-- Opening Marker --

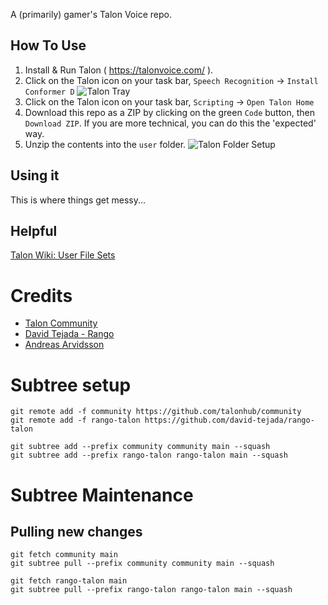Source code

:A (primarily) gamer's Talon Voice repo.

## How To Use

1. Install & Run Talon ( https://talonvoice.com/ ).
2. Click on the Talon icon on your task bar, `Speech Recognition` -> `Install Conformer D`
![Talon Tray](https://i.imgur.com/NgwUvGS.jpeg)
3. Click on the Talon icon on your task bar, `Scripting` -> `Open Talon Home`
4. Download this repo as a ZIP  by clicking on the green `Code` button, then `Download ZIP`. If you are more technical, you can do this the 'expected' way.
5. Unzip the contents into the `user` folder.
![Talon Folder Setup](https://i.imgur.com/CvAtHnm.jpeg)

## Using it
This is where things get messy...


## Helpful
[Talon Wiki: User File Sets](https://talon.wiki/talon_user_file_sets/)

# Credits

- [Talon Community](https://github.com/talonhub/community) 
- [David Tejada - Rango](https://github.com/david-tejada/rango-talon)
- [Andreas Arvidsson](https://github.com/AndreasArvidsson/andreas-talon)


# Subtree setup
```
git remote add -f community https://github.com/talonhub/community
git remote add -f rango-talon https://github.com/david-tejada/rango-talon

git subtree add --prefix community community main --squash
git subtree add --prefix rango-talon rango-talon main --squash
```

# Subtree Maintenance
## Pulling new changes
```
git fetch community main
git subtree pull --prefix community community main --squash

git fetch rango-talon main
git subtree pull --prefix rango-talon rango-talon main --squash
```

-- Closing Marker --
-- Opening Marker --

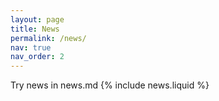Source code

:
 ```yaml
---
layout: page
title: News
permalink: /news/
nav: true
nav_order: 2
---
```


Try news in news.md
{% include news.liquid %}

-- Closing Marker --

▸ **Task item**
Track down all lines above with the string "https" and copy them.

▸ **Solution to this task**
1. Install & Run Talon ( https://talonvoice.com/ ).
![Talon Tray](https://i.imgur.com/NgwUvGS.jpeg)
![Talon Folder Setup](https://i.imgur.com/CvAtHnm.jpeg)
[Talon Wiki: User File Sets](https://talon.wiki/talon_user_file_sets/)
- [Talon Community](https://github.com/talonhub/community) 
- [David Tejada - Rango](https://github.com/david-tejada/rango-talon)
- [Andreas Arvidsson](https://github.com/AndreasArvidsson/andreas-talon)
git remote add -f community https://github.com/talonhub/community
git remote add -f rango-talon https://github.com/david-tejada/rango-talon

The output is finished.